BEGIN
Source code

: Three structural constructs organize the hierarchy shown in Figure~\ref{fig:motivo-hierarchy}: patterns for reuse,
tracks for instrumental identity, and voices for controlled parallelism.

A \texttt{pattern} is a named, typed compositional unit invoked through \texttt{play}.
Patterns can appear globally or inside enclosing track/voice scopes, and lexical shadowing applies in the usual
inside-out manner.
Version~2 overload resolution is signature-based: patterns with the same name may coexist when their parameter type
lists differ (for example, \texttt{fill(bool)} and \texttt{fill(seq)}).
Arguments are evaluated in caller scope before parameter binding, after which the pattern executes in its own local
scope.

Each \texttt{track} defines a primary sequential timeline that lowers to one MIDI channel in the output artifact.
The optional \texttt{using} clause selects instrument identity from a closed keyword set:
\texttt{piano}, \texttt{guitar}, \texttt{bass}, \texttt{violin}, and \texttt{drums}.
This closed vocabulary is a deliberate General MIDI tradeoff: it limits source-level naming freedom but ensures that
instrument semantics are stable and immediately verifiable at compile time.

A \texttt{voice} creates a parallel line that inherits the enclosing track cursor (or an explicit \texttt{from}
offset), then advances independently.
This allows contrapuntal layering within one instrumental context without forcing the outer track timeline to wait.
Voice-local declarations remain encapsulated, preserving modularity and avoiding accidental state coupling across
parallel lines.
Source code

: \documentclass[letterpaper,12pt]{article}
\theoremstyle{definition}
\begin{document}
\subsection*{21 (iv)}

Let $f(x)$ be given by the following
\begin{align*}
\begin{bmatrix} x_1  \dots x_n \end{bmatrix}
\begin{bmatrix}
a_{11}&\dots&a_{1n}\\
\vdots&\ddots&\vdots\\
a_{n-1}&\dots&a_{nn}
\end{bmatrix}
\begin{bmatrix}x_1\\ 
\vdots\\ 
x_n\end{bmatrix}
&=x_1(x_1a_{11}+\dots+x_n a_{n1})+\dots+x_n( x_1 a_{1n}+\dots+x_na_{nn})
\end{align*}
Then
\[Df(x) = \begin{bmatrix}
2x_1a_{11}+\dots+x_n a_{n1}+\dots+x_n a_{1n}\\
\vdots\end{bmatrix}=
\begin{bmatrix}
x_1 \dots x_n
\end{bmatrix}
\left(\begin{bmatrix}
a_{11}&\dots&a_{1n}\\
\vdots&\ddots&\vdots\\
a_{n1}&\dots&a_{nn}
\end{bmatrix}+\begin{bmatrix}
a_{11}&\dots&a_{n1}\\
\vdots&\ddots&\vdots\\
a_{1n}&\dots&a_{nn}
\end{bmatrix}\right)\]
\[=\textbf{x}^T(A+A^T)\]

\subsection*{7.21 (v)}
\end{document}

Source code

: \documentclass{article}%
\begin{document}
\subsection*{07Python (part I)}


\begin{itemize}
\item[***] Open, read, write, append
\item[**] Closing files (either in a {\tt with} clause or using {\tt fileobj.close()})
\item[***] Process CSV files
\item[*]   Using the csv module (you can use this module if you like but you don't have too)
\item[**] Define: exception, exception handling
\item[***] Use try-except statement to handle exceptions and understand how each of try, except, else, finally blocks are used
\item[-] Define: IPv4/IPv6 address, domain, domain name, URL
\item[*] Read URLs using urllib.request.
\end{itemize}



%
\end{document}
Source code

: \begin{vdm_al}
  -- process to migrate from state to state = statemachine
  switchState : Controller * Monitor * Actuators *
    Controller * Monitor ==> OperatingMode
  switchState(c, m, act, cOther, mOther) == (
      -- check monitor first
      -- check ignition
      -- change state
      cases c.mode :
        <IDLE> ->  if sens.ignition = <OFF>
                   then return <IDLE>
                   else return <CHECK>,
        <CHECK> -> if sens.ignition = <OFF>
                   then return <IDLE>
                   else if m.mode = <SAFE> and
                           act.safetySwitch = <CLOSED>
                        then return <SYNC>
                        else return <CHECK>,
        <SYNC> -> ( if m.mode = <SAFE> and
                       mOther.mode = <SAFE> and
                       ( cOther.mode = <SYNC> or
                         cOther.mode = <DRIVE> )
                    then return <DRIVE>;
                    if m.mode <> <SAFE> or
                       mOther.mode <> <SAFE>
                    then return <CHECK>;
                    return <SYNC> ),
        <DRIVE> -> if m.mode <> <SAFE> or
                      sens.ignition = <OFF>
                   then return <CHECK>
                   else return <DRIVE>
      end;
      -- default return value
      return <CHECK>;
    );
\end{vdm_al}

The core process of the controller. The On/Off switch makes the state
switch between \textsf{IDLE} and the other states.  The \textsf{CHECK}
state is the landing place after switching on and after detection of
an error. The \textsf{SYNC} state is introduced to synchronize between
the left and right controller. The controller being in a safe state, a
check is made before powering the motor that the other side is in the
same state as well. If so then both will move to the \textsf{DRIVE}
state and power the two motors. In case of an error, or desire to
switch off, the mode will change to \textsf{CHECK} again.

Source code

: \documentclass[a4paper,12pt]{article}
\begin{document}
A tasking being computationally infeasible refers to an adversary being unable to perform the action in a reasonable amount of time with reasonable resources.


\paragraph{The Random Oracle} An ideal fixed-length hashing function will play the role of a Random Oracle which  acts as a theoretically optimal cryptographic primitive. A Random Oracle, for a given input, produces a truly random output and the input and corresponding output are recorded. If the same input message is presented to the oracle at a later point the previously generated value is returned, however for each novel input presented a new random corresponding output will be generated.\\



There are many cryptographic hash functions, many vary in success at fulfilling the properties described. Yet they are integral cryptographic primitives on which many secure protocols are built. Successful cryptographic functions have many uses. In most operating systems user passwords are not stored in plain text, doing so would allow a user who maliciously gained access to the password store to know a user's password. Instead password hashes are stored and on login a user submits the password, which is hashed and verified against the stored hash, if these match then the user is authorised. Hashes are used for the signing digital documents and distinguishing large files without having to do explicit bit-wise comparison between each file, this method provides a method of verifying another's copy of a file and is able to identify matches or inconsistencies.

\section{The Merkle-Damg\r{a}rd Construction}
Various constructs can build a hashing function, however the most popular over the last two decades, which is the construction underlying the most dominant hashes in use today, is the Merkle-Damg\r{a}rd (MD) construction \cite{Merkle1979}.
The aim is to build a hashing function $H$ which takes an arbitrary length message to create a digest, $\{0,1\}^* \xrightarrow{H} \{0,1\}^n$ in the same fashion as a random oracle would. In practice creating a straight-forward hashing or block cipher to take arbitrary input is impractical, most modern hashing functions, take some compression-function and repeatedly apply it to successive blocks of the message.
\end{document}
END
Out of the entries above, write out only the lines between the line holding "domain name, URL" and the line holding "switchState : Controller", inclusive, each exactly as given.

> _Solved exercise_
\item[-] Define: IPv4/IPv6 address, domain, domain name, URL
\item[*] Read URLs using urllib.request.
\end{itemize}



%
\end{document}
Source code

: \begin{vdm_al}
  -- process to migrate from state to state = statemachine
  switchState : Controller * Monitor * Actuators *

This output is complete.